I quickly discovered that our Bennie-puffing chief was actually not that interested in projection at all. He was so uninterested, in fact, that after hurried and rudimentary instruction in lacing up the aged Cinemeccanica projectors and Kinoton platters that clattered and flickered their way four times a day through such profound masterpieces as K-9, Police Academy 6 and The Pope Must Die, he left me to get on with it. The chief, I discovered, had a somewhat more lucrative distraction than the clientele of our suburban picture palace. Unbeknown to the management, he had mounted high-powered CB radio aerials on the roof and was running a minicab business from screen one’s projection box on the side. The long Friday and Saturday evening shifts were ideally suited to his double life, if not to the presentation quality in the auditoria.
This was an evening and weekend job: I was still at school at the time (as I was only sixteen, I even had to have my mother write the manager a letter, authorising me to see 18-certificate films in the course of my work!). On the academic side, my twin enthusiasms for history and technology started to coalesce. I instinctively knew that eventually, I wanted to do some sort of work that involved both understanding the past and playing with gadgets. A decade and a half later, I duly wound up as a film archivist. During that decade and a half, I earned my living in around a dozen projection booths, ranging from world-famous cinematheques to dives that would make The Smallest Show on Earth seem positively professional.

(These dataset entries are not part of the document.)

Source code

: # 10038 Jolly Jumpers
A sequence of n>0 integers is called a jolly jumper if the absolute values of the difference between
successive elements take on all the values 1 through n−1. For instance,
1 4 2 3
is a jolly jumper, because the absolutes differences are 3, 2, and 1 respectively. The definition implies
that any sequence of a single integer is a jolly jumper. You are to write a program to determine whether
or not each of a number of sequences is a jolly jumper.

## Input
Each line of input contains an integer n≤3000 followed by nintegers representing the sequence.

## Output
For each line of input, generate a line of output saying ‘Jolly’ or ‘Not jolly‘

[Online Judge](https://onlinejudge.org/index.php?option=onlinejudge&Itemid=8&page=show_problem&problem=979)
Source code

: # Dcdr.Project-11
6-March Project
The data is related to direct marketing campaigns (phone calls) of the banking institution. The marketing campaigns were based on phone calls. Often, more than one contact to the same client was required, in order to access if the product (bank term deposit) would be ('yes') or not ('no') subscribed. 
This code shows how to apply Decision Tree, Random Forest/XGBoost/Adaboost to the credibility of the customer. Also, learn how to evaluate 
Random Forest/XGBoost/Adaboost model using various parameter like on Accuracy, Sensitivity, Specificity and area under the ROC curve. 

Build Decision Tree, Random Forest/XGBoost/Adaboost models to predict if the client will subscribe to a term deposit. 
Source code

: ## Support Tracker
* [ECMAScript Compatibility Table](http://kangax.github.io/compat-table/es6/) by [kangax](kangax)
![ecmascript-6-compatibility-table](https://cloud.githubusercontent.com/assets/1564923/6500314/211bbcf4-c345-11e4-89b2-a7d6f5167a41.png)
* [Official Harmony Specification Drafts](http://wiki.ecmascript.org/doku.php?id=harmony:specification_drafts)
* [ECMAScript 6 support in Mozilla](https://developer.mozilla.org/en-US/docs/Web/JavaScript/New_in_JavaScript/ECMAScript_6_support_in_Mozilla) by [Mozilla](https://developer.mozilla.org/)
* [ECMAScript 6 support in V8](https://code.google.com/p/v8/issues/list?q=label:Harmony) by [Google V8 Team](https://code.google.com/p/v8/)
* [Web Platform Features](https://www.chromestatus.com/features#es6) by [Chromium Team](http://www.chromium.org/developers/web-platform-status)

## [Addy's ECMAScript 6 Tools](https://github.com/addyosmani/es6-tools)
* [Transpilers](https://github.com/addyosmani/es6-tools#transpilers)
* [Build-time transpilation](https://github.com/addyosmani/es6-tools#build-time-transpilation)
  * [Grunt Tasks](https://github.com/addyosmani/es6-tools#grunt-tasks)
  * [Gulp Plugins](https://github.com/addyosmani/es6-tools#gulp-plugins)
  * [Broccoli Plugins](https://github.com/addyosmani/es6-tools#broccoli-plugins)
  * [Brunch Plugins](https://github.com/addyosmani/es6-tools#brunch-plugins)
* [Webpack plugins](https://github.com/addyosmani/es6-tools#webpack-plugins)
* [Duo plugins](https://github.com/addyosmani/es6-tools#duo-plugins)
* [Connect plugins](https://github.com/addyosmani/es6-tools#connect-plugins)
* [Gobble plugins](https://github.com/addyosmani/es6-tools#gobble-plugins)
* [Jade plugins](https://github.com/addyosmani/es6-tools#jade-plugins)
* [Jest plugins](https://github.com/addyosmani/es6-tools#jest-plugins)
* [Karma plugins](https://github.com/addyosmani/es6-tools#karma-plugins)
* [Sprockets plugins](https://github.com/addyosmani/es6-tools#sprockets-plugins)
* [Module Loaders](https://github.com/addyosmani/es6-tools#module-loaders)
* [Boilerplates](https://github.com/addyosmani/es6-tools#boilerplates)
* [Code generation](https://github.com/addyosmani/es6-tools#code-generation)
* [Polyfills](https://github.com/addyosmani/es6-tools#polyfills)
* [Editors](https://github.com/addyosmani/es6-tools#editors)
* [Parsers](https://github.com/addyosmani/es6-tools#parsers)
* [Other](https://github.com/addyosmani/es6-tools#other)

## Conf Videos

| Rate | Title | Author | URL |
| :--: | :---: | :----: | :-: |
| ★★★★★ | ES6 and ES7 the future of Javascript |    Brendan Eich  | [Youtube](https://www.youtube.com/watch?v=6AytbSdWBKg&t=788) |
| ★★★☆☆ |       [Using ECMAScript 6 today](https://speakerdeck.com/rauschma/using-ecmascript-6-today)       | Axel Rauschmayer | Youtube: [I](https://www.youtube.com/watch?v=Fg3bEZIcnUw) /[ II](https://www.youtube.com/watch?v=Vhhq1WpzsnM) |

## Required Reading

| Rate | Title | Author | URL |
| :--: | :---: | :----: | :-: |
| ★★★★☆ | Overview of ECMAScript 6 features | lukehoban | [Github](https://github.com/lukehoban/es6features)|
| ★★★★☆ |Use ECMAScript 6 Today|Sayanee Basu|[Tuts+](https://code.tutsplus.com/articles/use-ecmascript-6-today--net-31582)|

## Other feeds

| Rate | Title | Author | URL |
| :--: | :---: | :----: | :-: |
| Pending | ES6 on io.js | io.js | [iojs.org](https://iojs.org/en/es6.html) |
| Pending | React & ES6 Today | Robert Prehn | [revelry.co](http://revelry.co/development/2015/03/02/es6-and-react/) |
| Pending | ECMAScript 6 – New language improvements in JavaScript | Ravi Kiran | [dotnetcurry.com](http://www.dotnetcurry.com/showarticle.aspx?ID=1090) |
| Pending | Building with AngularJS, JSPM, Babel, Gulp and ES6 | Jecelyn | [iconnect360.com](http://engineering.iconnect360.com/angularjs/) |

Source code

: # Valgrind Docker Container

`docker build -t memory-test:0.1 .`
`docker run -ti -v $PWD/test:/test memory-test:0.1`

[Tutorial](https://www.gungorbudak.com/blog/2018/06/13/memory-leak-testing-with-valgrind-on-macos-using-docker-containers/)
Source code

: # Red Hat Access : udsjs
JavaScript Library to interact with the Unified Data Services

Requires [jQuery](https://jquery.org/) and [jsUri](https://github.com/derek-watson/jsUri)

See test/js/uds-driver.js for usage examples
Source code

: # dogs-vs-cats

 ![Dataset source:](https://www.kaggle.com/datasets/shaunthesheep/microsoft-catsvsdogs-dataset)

Don’t get me wrong – I have some wonderful memories from that time, working with many lovely people, experiencing the satisfaction of happy and excited full houses of customers and pulling off technically complex shows without a glitch or breakdown. But before we get carried away with the nostalgia, it is necessary to remember that the job exacted a very real cost on those who worked in it. The hours were long and the pressure high. If an usher or duty manager went sick, anyone else could step into the breach with minimal if any training. Selling tickets or dispensing popcorn can be learnt on the job – lacing up a projector and platter simply cannot, if you haven’t done it before and don’t understand the mechanical, optical and electronic principles that underpin the machinery’s operation. If you find yourself working in a small cinema with, say, two full-time and one part-time projectionists (a typical staffing level in my experience), you are only one bug or minor road accident away from being called in to work a fifteen-hour double shift on what would have been your first day off in ten. If you decline the overtime invitation, the theatre closes for the day and loses thousands in revenue. The pay is low: even in the more prestigious houses, I never made much more than the minimum wage.

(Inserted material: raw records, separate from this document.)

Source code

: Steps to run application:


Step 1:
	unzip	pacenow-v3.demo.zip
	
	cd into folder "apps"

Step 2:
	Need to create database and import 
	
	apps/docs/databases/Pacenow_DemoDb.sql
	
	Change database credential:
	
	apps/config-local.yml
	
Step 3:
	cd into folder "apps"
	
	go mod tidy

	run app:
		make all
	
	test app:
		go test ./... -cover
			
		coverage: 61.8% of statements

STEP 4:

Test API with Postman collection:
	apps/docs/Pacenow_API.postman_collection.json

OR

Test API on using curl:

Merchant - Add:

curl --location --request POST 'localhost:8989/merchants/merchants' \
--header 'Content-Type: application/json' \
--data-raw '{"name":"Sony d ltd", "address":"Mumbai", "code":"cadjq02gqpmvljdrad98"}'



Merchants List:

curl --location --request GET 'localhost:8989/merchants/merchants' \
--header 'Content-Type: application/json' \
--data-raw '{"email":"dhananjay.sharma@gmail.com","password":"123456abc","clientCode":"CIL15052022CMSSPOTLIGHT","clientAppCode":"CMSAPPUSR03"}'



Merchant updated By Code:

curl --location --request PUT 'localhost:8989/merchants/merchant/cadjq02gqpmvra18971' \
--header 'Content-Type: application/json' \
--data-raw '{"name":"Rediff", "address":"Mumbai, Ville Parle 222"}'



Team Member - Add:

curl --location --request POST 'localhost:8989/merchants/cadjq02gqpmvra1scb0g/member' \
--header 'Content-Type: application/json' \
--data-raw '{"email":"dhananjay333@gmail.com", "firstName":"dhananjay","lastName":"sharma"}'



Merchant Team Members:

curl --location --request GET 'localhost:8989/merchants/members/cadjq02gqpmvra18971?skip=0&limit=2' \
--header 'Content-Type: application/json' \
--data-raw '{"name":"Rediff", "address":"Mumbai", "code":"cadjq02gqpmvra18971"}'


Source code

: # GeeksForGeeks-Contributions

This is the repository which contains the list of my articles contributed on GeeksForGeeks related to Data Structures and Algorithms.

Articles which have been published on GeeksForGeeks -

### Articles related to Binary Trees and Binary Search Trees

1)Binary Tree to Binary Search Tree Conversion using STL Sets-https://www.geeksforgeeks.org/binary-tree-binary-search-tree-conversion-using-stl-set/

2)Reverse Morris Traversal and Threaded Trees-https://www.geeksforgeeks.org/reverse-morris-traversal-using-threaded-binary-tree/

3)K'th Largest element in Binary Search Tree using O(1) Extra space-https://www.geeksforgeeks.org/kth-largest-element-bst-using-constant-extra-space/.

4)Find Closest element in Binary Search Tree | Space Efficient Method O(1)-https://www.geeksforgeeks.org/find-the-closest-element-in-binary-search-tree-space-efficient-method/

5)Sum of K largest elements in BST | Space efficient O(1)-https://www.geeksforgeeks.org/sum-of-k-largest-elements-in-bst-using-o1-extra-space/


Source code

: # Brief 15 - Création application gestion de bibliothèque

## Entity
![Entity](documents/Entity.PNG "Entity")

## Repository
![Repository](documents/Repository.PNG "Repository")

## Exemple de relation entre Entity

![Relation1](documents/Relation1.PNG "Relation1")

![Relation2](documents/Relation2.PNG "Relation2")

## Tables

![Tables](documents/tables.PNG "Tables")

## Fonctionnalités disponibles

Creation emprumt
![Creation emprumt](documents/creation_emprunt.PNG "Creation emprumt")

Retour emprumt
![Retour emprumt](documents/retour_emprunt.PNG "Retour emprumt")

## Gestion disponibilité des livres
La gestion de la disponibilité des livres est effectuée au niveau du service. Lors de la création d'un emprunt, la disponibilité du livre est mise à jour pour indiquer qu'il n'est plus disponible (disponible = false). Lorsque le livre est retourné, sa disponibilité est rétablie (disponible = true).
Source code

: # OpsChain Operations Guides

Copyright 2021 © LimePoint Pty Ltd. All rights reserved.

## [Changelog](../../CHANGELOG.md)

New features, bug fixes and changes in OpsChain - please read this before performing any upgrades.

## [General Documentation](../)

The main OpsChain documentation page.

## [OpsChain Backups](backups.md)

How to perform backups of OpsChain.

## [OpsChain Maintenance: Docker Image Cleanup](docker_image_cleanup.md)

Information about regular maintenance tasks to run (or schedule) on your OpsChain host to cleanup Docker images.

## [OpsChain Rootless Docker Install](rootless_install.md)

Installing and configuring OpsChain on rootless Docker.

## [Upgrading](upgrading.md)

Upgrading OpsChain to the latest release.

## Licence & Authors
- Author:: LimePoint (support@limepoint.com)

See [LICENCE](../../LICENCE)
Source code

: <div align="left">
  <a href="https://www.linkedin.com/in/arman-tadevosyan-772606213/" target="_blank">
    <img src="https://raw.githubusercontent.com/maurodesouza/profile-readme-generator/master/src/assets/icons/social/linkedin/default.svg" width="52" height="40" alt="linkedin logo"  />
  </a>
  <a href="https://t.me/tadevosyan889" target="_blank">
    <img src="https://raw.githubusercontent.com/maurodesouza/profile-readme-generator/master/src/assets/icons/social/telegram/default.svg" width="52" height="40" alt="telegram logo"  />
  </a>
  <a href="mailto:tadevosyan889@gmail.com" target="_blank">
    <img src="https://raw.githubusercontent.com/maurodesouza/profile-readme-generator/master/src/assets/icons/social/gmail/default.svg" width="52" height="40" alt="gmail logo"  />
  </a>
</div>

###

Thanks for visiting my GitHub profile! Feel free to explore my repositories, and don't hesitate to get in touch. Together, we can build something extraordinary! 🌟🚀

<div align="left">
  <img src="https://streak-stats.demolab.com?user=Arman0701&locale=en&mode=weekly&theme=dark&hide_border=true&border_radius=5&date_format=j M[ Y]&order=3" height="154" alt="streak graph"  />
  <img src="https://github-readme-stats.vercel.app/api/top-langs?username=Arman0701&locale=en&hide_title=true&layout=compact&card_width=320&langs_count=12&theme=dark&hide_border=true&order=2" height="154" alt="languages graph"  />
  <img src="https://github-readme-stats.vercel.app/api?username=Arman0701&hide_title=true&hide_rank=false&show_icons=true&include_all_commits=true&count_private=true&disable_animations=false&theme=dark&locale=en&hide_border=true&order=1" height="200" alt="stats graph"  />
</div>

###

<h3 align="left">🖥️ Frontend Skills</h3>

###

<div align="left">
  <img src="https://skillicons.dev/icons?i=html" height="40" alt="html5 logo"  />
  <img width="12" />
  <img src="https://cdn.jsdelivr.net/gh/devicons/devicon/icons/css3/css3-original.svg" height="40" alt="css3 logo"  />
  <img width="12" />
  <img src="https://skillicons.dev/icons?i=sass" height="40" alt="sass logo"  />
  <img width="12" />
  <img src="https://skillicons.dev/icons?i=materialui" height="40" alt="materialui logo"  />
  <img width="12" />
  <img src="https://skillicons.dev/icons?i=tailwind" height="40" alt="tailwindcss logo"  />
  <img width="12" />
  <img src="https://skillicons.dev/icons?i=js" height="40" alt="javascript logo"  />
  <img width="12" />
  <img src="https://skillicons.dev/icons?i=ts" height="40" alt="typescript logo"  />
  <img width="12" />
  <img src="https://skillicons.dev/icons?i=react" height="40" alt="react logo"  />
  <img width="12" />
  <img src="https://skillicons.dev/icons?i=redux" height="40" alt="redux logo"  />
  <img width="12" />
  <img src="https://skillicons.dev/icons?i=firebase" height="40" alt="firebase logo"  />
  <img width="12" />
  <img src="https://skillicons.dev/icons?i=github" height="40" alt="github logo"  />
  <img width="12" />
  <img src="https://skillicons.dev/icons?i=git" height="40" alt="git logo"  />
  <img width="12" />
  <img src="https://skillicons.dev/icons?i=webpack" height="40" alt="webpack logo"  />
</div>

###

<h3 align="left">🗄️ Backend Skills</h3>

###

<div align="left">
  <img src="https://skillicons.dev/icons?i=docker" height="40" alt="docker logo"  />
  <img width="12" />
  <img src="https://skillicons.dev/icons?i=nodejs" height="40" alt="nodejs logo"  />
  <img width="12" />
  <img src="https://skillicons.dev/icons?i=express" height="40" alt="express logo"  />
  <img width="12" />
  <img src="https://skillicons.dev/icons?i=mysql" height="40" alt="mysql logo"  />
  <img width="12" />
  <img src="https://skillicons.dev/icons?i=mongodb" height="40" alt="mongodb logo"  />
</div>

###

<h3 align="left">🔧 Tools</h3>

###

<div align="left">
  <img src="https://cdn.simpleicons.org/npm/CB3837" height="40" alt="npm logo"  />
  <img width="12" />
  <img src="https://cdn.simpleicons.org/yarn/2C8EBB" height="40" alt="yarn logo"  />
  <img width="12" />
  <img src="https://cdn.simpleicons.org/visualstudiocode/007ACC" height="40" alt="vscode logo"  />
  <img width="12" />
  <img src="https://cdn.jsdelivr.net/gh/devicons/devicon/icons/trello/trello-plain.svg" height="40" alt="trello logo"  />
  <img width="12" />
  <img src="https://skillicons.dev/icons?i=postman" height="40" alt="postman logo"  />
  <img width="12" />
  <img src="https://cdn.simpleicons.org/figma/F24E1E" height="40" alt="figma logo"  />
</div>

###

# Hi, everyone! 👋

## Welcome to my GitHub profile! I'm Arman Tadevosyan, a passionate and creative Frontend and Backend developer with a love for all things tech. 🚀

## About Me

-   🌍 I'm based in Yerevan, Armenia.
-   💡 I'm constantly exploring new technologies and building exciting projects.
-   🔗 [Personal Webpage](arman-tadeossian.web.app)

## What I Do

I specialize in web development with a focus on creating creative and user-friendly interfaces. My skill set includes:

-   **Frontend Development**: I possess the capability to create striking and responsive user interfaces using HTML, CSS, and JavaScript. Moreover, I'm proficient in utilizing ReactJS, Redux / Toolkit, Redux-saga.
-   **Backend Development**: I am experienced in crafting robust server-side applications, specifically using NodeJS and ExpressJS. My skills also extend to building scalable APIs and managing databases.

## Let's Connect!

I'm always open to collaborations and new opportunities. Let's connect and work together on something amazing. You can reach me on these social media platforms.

It is a recurring cliché in job advertisements that ‘teamworking’ or ‘interpersonal’ skills are an essential requirement. Not in the projection booth, they ain’t! On the contrary – the ability to spend fifteen hours without interacting with any other human being in the flesh and stay sane is probably the most important ability projectionists need, made all the more paradoxical by the fact that so much of their working day is spent separated only by a thin partition wall from hundreds of people crammed in close proximity. In cinema’s glory days, the profession was labour-intensive, with a workforce of up to half a dozen projectionists manning a single booth. There was also a rigid hierarchy in the profession, with the ‘chief’ being a respected, senior figure. The nature of the technology in use at the time – nitrate film, carbon arcs, tube amplification and 20-minute changeovers – saw to that. With automation in the 1950s and 60s this all changed. Instead of six projectionists running one booth, the xenon arc lamp, safety film and the platter enabled one projectionist to run six.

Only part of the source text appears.